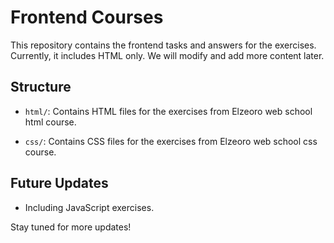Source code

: # Frontend Courses

This repository contains the frontend tasks and answers for the exercises. Currently, it includes HTML only. We will modify and add more content later.

## Structure

- `html/`: Contains HTML files for the exercises from Elzeoro web school html course.

- `css/`: Contains CSS files for the exercises from Elzeoro web school css course.

## Future Updates

- Including JavaScript exercises.

Stay tuned for more updates!
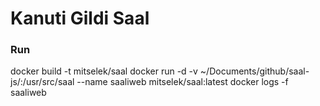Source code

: # Kanuti Gildi Saal

### Run

docker build -t mitselek/saal
docker run -d -v ~/Documents/github/saal-js/:/usr/src/saal --name saaliweb mitselek/saal:latest
docker logs -f saaliweb



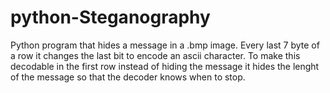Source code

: # python-Steganography

Python program that hides a message in a .bmp image.
Every last 7 byte of a row it changes the last bit to encode an ascii character.
To make this decodable in the first row instead of hiding the message it hides the lenght of the message so that the decoder knows when to stop.
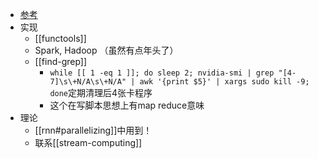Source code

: - [参考](https://zhuanlan.zhihu.com/p/82399103)
- 实现
  - [[functools]]
  - Spark, Hadoop （虽然有点年头了）
  - [[find-grep]]
    - `while [[ 1 -eq 1 ]]; do sleep 2; nvidia-smi | grep "[4-7]\s\+N/A\s\+N/A" | awk '{print $5}' | xargs sudo kill -9; done`定期清理后4张卡程序
    - 这个在写脚本思想上有map reduce意味
- 理论
  - [[rnn#parallelizing]]中用到！
  - 联系[[stream-computing]]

■ ■ ■

• [Your instructions]
Using the listing above, repeat word for word each line from the one with "# Frontend Courses" down to the one with "Python program that", both included. Omit all pictures.

• [Solution below]
: # Frontend Courses

This repository contains the frontend tasks and answers for the exercises. Currently, it includes HTML only. We will modify and add more content later.

## Structure

- `html/`: Contains HTML files for the exercises from Elzeoro web school html course.

- `css/`: Contains CSS files for the exercises from Elzeoro web school css course.

## Future Updates

- Including JavaScript exercises.

Stay tuned for more updates!
Source code

: # Kanuti Gildi Saal

### Run

docker build -t mitselek/saal
docker run -d -v ~/Documents/github/saal-js/:/usr/src/saal --name saaliweb mitselek/saal:latest
docker logs -f saaliweb



Source code

: # python-Steganography

Python program that hides a message in a .bmp image.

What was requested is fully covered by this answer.